Semarang (ANTARA) - Pemerintah Provinsi Jawa Tengah menyebutkan enam unit mesin desalinasi untuk mengolah air payau menjadi air layak konsumsi telah terbangun di wilayah pantai utara (pantura).
Kepala Dinas PU Bina Marga dan Cipta Karya (DPU BMCK) Jateng Hanung Triyono, di Semarang, Senin, mengatakan bahwa desalinasi adalah jawaban sederhana atas persoalan kompleks pesisir.

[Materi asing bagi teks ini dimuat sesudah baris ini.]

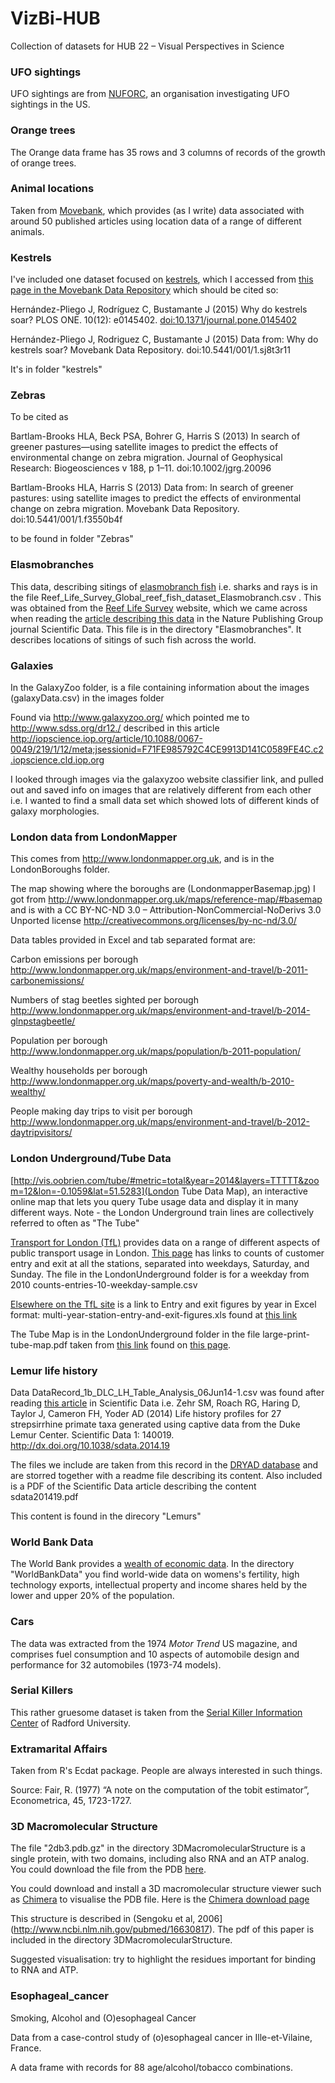 # VizBi-HUB
Collection of datasets for HUB 22 – Visual Perspectives in Science

### UFO sightings
UFO sightings are from [NUFORC](http://www.nuforc.org/webreports.html), an organisation investigating UFO sightings in the US.

### Orange trees
The Orange data frame has 35 rows and 3 columns of records of the growth of orange trees.

### Animal locations

Taken from [Movebank](https://www.movebank.org), which provides (as I write) data associated with around 50 published articles using location data of a range of different animals.

### Kestrels

I've included one dataset focused on [kestrels](https://en.wikipedia.org/wiki/Kestrel), which I accessed from [this page in the Movebank Data Repository](https://www.datarepository.movebank.org/browse?value=Herna%CC%81ndez-Pliego%2C+Jesu%CC%81s&type=author) which should be cited so:

Hernández-Pliego J, Rodríguez C, Bustamante J (2015) Why do kestrels soar? PLOS ONE. 10(12): e0145402. [doi:10.1371/journal.pone.0145402](http://journals.plos.org/plosone/article?id=10.1371/journal.pone.0145402)

Hernández-Pliego J, Rodriguez C, Bustamante J (2015) Data from: Why do kestrels soar? Movebank Data Repository. doi:10.5441/001/1.sj8t3r11

It's in folder "kestrels"

### Zebras

To be cited as 

Bartlam-Brooks HLA, Beck PSA, Bohrer G, Harris S (2013) In search of greener pastures—using satellite images to predict the effects of environmental change on zebra migration. Journal of Geophysical Research: Biogeosciences v 188, p 1–11. doi:10.1002/jgrg.20096 

Bartlam-Brooks HLA, Harris S (2013) Data from: In search of greener pastures: using satellite images to predict the effects of environmental change on zebra migration. Movebank Data Repository. doi:10.5441/001/1.f3550b4f 

to be found in folder "Zebras"

### Elasmobranches

This data, describing sitings of [elasmobranch fish](https://en.wikipedia.org/wiki/Elasmobranchii
) i.e. sharks and rays is in the file Reef_Life_Survey_Global_reef_fish_dataset_Elasmobranch.csv . This was obtained from the [Reef Life Survey](http://reeflifesurvey.imas.utas.edu.au) website, which we came across when reading the [article describing this data](http://www.nature.com/articles/sdata20147) in the Nature Publishing Group journal Scientific Data. This file is in the directory "Elasmobranches". It describes locations of sitings of such fish across the world.

### Galaxies

In the GalaxyZoo folder, is a file containing information about the images (galaxyData.csv) in the images folder

Found via http://www.galaxyzoo.org/ which pointed me to http://www.sdss.org/dr12./ described in this article http://iopscience.iop.org/article/10.1088/0067-0049/219/1/12/meta;jsessionid=F71FE985792C4CE9913D141C0589FE4C.c2.iopscience.cld.iop.org

I looked through images via the galaxyzoo website classifier link, and pulled out and saved info on images that are relatively different from each other i.e. I wanted to find a small data set which showed lots of different kinds of galaxy morphologies.

### London data from LondonMapper

This comes from http://www.londonmapper.org.uk, and is in the LondonBoroughs folder.

The map showing where the boroughs are (LondonmapperBasemap.jpg) I got from http://www.londonmapper.org.uk/maps/reference-map/#basemap and is with a CC BY-NC-ND 3.0 – Attribution-NonCommercial-NoDerivs 3.0 Unported license http://creativecommons.org/licenses/by-nc-nd/3.0/

Data tables provided in Excel and tab separated format are:

Carbon emissions per borough http://www.londonmapper.org.uk/maps/environment-and-travel/b-2011-carbonemissions/

Numbers of stag beetles sighted per borough http://www.londonmapper.org.uk/maps/environment-and-travel/b-2014-glnpstagbeetle/

Population per borough http://www.londonmapper.org.uk/maps/population/b-2011-population/

Wealthy households per borough http://www.londonmapper.org.uk/maps/poverty-and-wealth/b-2010-wealthy/

People making day trips to visit per borough http://www.londonmapper.org.uk/maps/environment-and-travel/b-2012-daytripvisitors/

### London Underground/Tube Data

[http://vis.oobrien.com/tube/#metric=total&year=2014&layers=TTTTT&zoom=12&lon=-0.1059&lat=51.5283](London Tube Data Map), an interactive online map that lets you query Tube usage data and display it in many different ways. Note - the London Underground train lines are collectively referred to often as "The Tube"

[Transport for London (TfL)](https://tfl.gov.uk/) provides data on a range of different aspects of public transport usage in London. [This page](https://tfl.gov.uk/info-for/open-data-users/our-feeds?intcmp=3671) has links to counts of customer entry and exit at all the stations, separated into weekdays, Saturday, and Sunday. The file in the LondonUnderground folder is for a weekday from 2010 counts-entries-10-weekday-sample.csv

[Elsewhere on the TfL site](https://tfl.gov.uk/corporate/publications-and-reports/underground-services-performance) is a link to Entry and exit figures by year in Excel format: multi-year-station-entry-and-exit-figures.xls found at [this link](https://tfl.gov.uk/cdn/static/cms/documents/multi-year-station-entry-and-exit-figures.xls)

The Tube Map is in the LondonUnderground folder in the file large-print-tube-map.pdf taken from [this link](http://content.tfl.gov.uk/large-print-tube-map.pdf) found on [this page](https://tfl.gov.uk/maps/track/tube).

### Lemur life history

Data DataRecord_1b_DLC_LH_Table_Analysis_06Jun14-1.csv was found after reading [this article](http://www.nature.com/articles/sdata201419#t2) in Scientific Data i.e. Zehr SM, Roach RG, Haring D, Taylor J, Cameron FH, Yoder AD (2014) Life history profiles for 27 strepsirrhine primate taxa generated using captive data from the Duke Lemur Center. Scientific Data 1: 140019. http://dx.doi.org/10.1038/sdata.2014.19

The files we include are taken from this record in the [DRYAD database](http://datadryad.org/resource/doi:10.5061/dryad.fj974) and are storred together with a readme file describing its content. Also included is a PDF of the Scientific Data article describing the content sdata201419.pdf

This content is found in the direcory "Lemurs"

### World Bank Data
The World Bank provides a [wealth of economic data](http://data.worldbank.org/indicator). In the directory "WorldBankData" you find world-wide data on womens's fertility, high technology exports, intellectual property and income shares held by the lower and upper 20% of the population. 

### Cars
The data was extracted from the 1974 _Motor Trend_ US magazine, and comprises fuel consumption and 10 aspects of automobile design and performance for 32 automobiles (1973-74 models).

### Serial Killers
This rather gruesome dataset is taken from the [Serial Killer Information Center](http://maamodt.asp.radford.edu/Serial%20Killer%20Information%20Center/Project%20Description.htm) of Radford University.

### Extramarital Affairs
Taken from R's Ecdat package. People are always interested in such things.

Source:
Fair, R. (1977) “A note on the computation of the tobit estimator”, Econometrica, 45, 1723-1727.

### 3D Macromolecular Structure

The file "2db3.pdb.gz" in the directory 3DMacromolecularStructure is a single protein, with two domains, including also RNA and an ATP analog. You could download the file from the PDB [here](http://www.rcsb.org/pdb/explore/explore.do?structureId=2db3).

You could download and install a 3D macromolecular structure viewer such as [Chimera](http://www.cgl.ucsf.edu/chimera/index.html) to visualise the PDB file. Here is the [Chimera download page](http://www.cgl.ucsf.edu/chimera/download.html)

This structure is described in (Sengoku et al, 2006](http://www.ncbi.nlm.nih.gov/pubmed/16630817). The pdf of this paper is included in the directory 3DMacromolecularStructure.

Suggested visualisation: try to highlight the residues important for binding to RNA and ATP.

### Esophageal_cancer
Smoking, Alcohol and (O)esophageal Cancer

Data from a case-control study of (o)esophageal cancer in Ille-et-Vilaine, France.

A data frame with records for 88 age/alcohol/tobacco combinations.
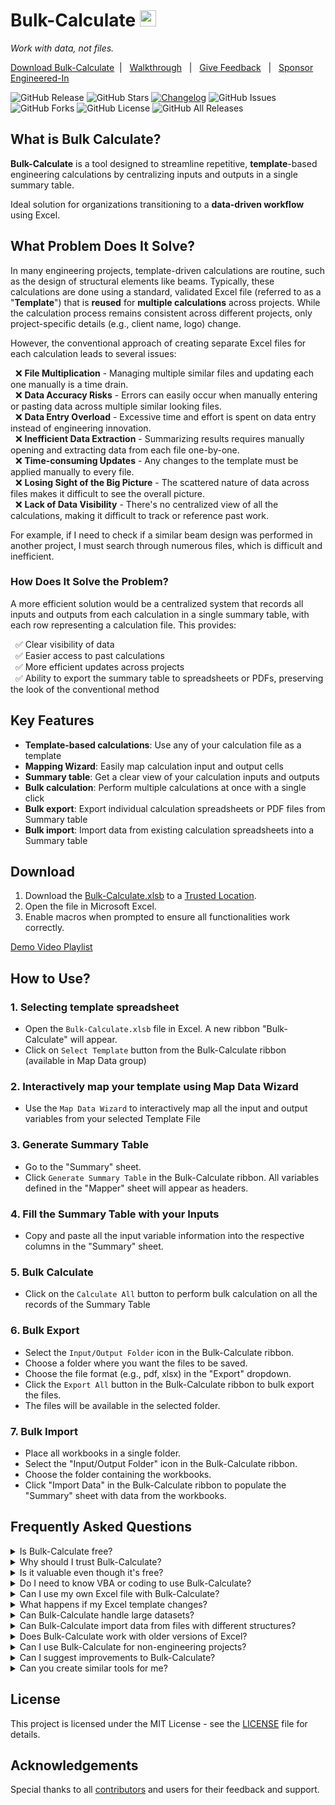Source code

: 
# Bulk-Calculate&nbsp;<img src="https://github.com/user-attachments/assets/cfa7e6b8-202f-4ba0-b48e-bafe7a3d5cf6" height="26px">

<i>Work with data, not files.</i>

[Download Bulk-Calculate](https://github.com/engineered-in/Bulk-Calculate/releases/latest/download/Bulk-Calculate.xlsb)&nbsp; | &nbsp;
[Walkthrough](https://view.genially.com/66ef09bc2d8d928848f09bb2/interactive-content-bulk-calculate-getting-started-guide) &nbsp; | &nbsp;
<a href="mailto:swarup+bulk-calculate@engineered.co.in?subject=Bulk-Calculate%20-%20Feedback%20-%20reg.&body=Dear%20Swarup,%0D%0A%0D%0APlease%20find%20below%20my%20feedback%20on%20Bulk-Calculate.xlsb%0D%0A%0D%0AFeedback [Positive/Negative]: %0D%0A%0D%0AComments:"  target="_blank">Give Feedback</a> &nbsp; | &nbsp;
<a href="https://github.com/sponsors/engineered-in" target="_blank">Sponsor Engineered-In</a>

![GitHub Release](https://img.shields.io/github/v/release/engineered-in/Bulk-Calculate)&nbsp;![GitHub Stars](https://img.shields.io/github/stars/engineered-in/Bulk-Calculate?style=social)&nbsp;[![Changelog](https://img.shields.io/badge/Changelog-📄-blue)](https://github.com/engineered-in/Bulk-Calculate/blob/main/CHANGELOG.md)&nbsp;![GitHub Issues](https://img.shields.io/github/issues/engineered-in/Bulk-Calculate)&nbsp;![GitHub Forks](https://img.shields.io/github/forks/engineered-in/Bulk-Calculate)&nbsp;![GitHub License](https://img.shields.io/github/license/engineered-in/Bulk-Calculate)&nbsp;![GitHub All Releases](https://img.shields.io/github/downloads/engineered-in/Bulk-Calculate/total)&nbsp;

## What is Bulk Calculate?

**Bulk-Calculate** is a tool designed to streamline repetitive, **template**-based engineering calculations by centralizing inputs and outputs in a single summary table. 

Ideal solution for organizations transitioning to a **data-driven workflow** using Excel.

## What Problem Does It Solve?

In many engineering projects, template-driven calculations are routine, such as the design of structural elements like beams. 
Typically, these calculations are done using a standard, validated Excel file (referred to as a "**Template**") that is **reused** for **multiple calculations** across projects.
While the calculation process remains consistent across different projects, only project-specific details (e.g., client name, logo) change.


However, the conventional approach of creating separate Excel files for each calculation leads to several issues:

&nbsp;&nbsp;❌ **File Multiplication** - Managing multiple similar files and updating each one manually is a time drain.  
&nbsp;&nbsp;❌ **Data Accuracy Risks** - Errors can easily occur when manually entering or pasting data across multiple similar looking files.  
&nbsp;&nbsp;❌ **Data Entry Overload** - Excessive time and effort is spent on data entry instead of engineering innovation.   
&nbsp;&nbsp;❌ **Inefficient Data Extraction** - Summarizing results requires manually opening and extracting data from each file one-by-one.  
&nbsp;&nbsp;❌ **Time-consuming Updates** - Any changes to the template must be applied manually to every file.  
&nbsp;&nbsp;❌ **Losing Sight of the Big Picture** - The scattered nature of data across files makes it difficult to see the overall picture.   
&nbsp;&nbsp;❌ **Lack of Data Visibility** - There's no centralized view of all the calculations, making it difficult to track or reference past work.  
  

For example, if I need to check if a similar beam design was performed in another project, I must search through numerous files, which is difficult and inefficient.

### How Does It Solve the Problem?

A more efficient solution would be a centralized system that records all inputs and outputs from each calculation in a single summary table, with each row representing a calculation file.
This provides:

&nbsp;&nbsp;✅ Clear visibility of data  
&nbsp;&nbsp;✅ Easier access to past calculations  
&nbsp;&nbsp;✅ More efficient updates across projects  
&nbsp;&nbsp;✅ Ability to export the summary table to spreadsheets or PDFs, preserving the look of the conventional method 


## Key Features

- **Template-based calculations**: Use any of your calculation file as a template
- **Mapping Wizard**: Easily map calculation input and output cells
- **Summary table**: Get a clear view of your calculation inputs and outputs
- **Bulk calculation**: Perform multiple calculations at once with a single click
- **Bulk export**: Export individual calculation spreadsheets or PDF files from Summary table
- **Bulk import**: Import data from existing calculation spreadsheets into a Summary table


## Download

1. Download the <a href="https://github.com/engineered-in/Bulk-Calculate/releases/latest/download/Bulk-Calculate.xlsb" target="_blank">Bulk-Calculate.xlsb</a> to a [Trusted Location](https://github.com/engineered-in/Bulk-Calculate/wiki/Excel-Trusted-Location).
2. Open the file in Microsoft Excel.
3. Enable macros when prompted to ensure all functionalities work correctly.

[Demo Video Playlist](https://www.youtube.com/watch?v=J667nX5zhAE&list=PLEv5wGuO-nlCG0vGYjktEjpwVfhTBWX8P)

## How to Use?

### 1. Selecting template spreadsheet

- Open the `Bulk-Calculate.xlsb` file in Excel. A new ribbon "Bulk-Calculate" will appear.
- Click on `Select Template` button from the Bulk-Calculate ribbon (available in Map Data group)

### 2. Interactively map your template using Map Data Wizard

- Use the `Map Data Wizard` to interactively map all the input and output variables from your selected Template File

### 3. Generate Summary Table

- Go to the "Summary" sheet.
- Click `Generate Summary Table` in the Bulk-Calculate ribbon. All variables defined in the "Mapper" sheet will appear as headers.

### 4. Fill the Summary Table with your Inputs

- Copy and paste all the input variable information into the respective columns in the "Summary" sheet.

### 5. Bulk Calculate

- Click on the `Calculate All` button to perform bulk calculation on all the records of the Summary Table

### 6. Bulk Export

- Select the `Input/Output Folder` icon in the Bulk-Calculate ribbon.
- Choose a folder where you want the files to be saved.
- Choose the file format (e.g., pdf, xlsx) in the "Export" dropdown.
- Click the `Export All` button in the Bulk-Calculate ribbon to bulk export the files.
- The files will be available in the selected folder.

### 7. Bulk Import

- Place all workbooks in a single folder.
- Select the "Input/Output Folder" icon in the Bulk-Calculate ribbon.
- Choose the folder containing the workbooks.
- Click "Import Data" in the Bulk-Calculate ribbon to populate the "Summary" sheet with data from the workbooks.

<!-- ## Contribution

Contributions are welcome! Please follow these steps to contribute:

1. Fork the repository.
2. Create a new branch (`git checkout -b feature/your-feature`).
3. Commit your changes (`git commit -m 'Add some feature'`).
4. Push to the branch (`git push origin feature/your-feature`).
5. Open a pull request. -->

## Frequently Asked Questions

<details><summary>Is Bulk-Calculate free?</summary>

Yes, Bulk-Calculate is completely free and open-source. You can use, view the code, and even modify it to suit your needs without any cost (except for the Microsoft Excel license ofcourse).
</details>

<details><summary>Why should I trust Bulk-Calculate?</summary>

Bulk-Calculate relies on macros, which are disabled by default in Excel unless you trust the file or its publisher. As an open-source project, the VBA code is fully transparent, allowing anyone to review it for vulnerabilities. Only verified maintainers (using GPG keys) can update the source code and release new versions.
</details>

<details><summary>Is it valuable even though it's free?</summary>

Absolutely! The goal of Bulk-Calculate is **collective progress**, not profit. Pricing it based on its value would make it inaccessible to many. Think of it like air—free, but invaluable.
</details>

<details><summary>Do I need to know VBA or coding to use Bulk-Calculate?</summary>

No coding or VBA knowledge is required. Bulk-Calculate has a user-friendly interface that allows you to map input and output cells using the Map Data Wizard and perform bulk calculations with just a few clicks.
</details>

<details><summary>Can I use my own Excel file with Bulk-Calculate?</summary>

Yes, you can use any standalone Excel file (without external references) as a template in Bulk-Calculate. Simply map your input and output cells using the Map Data Wizard.
</details>

<details><summary>What happens if my Excel template changes?</summary>

If your template changes, you can easily update the mappings by re-running the Map Data Wizard. Bulk-Calculate will adapt to the new structure and ensure all calculations are performed correctly.
</details>

<details><summary>Can Bulk-Calculate handle large datasets?</summary>

Yes, Bulk-Calculate processes data sequentially, one datapoint at a time. While it can handle large datasets, calculations and exports may take a bit longer for larger volumes of data.
</details>

<details><summary>Can Bulk-Calculate import data from files with different structures?</summary>

No, Bulk-Calculate requires that all files used for bulk import have the same structure. The input and output cells need to be mapped consistently across all files for successful data import.
</details>

<details><summary>Does Bulk-Calculate work with older versions of Excel?</summary>

Bulk-Calculate is compatible with Excel 2013 and later. However, for the best experience and performance, it's recommended to use the latest version of Excel.
</details>

<details><summary>Can I use Bulk-Calculate for non-engineering projects?</summary>

Yes! While Bulk-Calculate is designed for engineering calculations, it can be applied to any repetitive data-driven task. As long as you can map the input and output cells, it will work for your needs, whether in finance, research, or other fields.
</details>

<details><summary>Can I suggest improvements to Bulk-Calculate?</summary>

Yes, feel free to share ideas for improvement by using the Feedback button in the Bulk-Calculate ribbon menu. The maintainers will review your suggestion and prioritize it accordingly. You can also fast-track development by sponsoring the project <a href="https://github.com/sponsors/engineered-in" target="_blank">here</a>.
</details>

<details><summary>Can you create similar tools for me?</summary>

For custom development requests, please reach out through our <a href="https://www.linkedin.com/company/engineeredin/" target="_blank">LinkedIn Page</a>. Avoid using the Feedback button for these inquiries.
</details>

## License

This project is licensed under the MIT License - see the [LICENSE](LICENSE) file for details.

## Acknowledgements

Special thanks to all [contributors](https://github.com/engineered-in/Bulk-Calculate/graphs/contributors) and users for their feedback and support.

Menurut dia, program desalinasi lahir dari kolaborasi lintas sektor, yakni Pemprov Jateng, badan usaha milik daerah (BUMD), dan Universitas Diponegoro (Undip) Semarang sebagai pengembang teknologi.
Enam unit mesin desalinasi berdiri di berbagai wilayah pantura Jateng, untuk mengubah air payau menjadi air tawar yang siap diminum.
Dari enam unit desalinasi, tiga dibangun langsung oleh Pemprov Jateng melalui DPU BMCK, masing-masing di Desa Randusanga Kulon (Brebes), Desa Banjarsari Kecamatan Sayung (Demak), dan Desa Banyutowo Kecamatan Dukuhseti (Pati).
Satu unit lainnya dibangun BUMD Tirta Utama Jawa Tengah (TUTJ) di Rusunawa Slamaran, Kecamatan Krapyak Lor, Kota Pekalongan, sedangkan dua unit tambahan berdiri di Kabupaten Demak dan Rembang melalui kolaborasi DPU BMCK dan Bank Jateng.
"Prinsipnya sederhana, tetapi manfaatnya sangat besar. Program ini sangat membantu masyarakat pesisir utara Jawa Tengah," katanya.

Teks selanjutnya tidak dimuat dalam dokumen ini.